Managed care uncertainty helps lead to delay
Ambiguity in Stitt’s proposal to implement Medicaid managed care — the use of an intermediary to orchestrate health care services for a specific population with the goal of controlling costs and improving outcomes — has led to urban and rural lawmakers alike hearing concerns from hospital administrators. Top managed care organizations include for-profit companies that have created mixed results in other states.
“In the Senate, we kept the finance away from the delivery,” Thompson said. “And even today, the governor has not made a decision on how we will deliver the care. So there are rumors going out that we are going to managed care. That’s just a rumor. That’s not been decided at all.”
Were the House and Senate joint appropriations committees to advance SB 1046’s new hospital fee without specific details about Stitt’s managed care proposal, however, some lawmakers feared the Legislature would lose leverage in 2020’s highest-profile policy debate.
“I think that causes discussion,” Thompson said. “For me personally, I’m always concerned about the welfare of the people. But keep in mind that the Legislature has never directed how care is carried out. Whenever the (Oklahoma) Health Care Authority was started in 1992, they were instructed to take care of the people of Oklahoma. And while we have talked about InsureOklahoma or Aged, Blind and Disabled — we’ve said we’ve got ditches on both sides — but we’ve left the executive branch to be able to do that. Now, are there ongoing discussions? Absolutely.”
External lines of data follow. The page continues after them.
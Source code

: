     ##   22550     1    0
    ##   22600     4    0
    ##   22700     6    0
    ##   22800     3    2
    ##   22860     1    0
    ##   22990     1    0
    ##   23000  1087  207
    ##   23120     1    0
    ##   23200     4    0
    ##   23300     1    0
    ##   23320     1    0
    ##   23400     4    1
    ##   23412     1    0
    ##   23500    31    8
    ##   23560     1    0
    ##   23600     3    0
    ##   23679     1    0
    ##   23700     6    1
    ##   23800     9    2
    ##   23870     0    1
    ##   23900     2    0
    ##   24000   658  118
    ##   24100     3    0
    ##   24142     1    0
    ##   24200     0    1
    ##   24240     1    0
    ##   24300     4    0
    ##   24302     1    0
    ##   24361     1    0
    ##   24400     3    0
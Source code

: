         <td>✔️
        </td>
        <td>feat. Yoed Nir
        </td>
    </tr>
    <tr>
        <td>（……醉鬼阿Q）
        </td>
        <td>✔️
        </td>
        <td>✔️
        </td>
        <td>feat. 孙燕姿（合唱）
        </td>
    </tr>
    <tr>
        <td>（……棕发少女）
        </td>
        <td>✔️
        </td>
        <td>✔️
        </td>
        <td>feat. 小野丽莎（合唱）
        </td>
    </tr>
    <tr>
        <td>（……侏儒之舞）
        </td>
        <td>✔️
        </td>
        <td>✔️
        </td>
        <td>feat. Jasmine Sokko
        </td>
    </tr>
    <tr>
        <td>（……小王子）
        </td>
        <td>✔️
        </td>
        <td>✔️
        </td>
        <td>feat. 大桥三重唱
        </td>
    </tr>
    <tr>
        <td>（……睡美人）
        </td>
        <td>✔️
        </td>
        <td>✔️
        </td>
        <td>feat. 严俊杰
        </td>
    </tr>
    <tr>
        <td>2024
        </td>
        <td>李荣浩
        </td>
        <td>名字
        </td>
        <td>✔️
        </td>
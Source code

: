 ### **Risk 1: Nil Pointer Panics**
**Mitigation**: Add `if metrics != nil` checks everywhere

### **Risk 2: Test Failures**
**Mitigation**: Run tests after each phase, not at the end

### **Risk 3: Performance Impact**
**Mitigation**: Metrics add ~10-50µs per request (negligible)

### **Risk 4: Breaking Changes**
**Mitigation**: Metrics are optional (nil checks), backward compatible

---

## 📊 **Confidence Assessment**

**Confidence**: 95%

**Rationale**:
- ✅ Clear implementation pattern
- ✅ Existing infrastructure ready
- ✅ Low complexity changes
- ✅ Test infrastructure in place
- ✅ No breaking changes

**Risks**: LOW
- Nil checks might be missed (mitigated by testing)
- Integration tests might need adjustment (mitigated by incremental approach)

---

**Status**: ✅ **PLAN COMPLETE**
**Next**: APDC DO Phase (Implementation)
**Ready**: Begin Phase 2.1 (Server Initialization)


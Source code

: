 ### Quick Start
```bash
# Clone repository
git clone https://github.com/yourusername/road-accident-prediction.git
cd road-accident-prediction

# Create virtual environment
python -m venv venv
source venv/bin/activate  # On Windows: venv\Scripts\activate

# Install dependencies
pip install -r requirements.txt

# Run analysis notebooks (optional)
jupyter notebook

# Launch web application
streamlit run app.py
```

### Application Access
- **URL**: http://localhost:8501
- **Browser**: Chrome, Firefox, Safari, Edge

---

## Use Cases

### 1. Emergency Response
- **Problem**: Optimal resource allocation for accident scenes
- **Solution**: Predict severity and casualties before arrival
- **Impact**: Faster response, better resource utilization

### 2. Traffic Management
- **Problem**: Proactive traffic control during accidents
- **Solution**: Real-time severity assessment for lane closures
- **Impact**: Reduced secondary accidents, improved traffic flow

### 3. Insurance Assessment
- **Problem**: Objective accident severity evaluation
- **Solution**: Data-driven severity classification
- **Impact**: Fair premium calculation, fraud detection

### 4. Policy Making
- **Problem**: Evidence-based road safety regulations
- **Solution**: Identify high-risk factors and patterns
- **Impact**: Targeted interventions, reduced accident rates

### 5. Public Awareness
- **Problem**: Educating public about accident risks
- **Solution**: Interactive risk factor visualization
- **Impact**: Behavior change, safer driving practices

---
Minutes before Wednesday’s House JCAB meeting convened, the Oklahoma Policy Institute distributed an email about the pending SB 1046 vote, calling it “an attempt to fund the governor’s hastily assembled and untested plan.” OPI asked people to call their legislators and ask that they vote against the bill.
OPI has strongly endorsed SQ 802 and has encouraged the Legislature to expand Medicaid for much of the past decade.
(Editor’s note: The Oklahoma Hospital Association is a sponsor of the Sustainable Journalism Foundation.)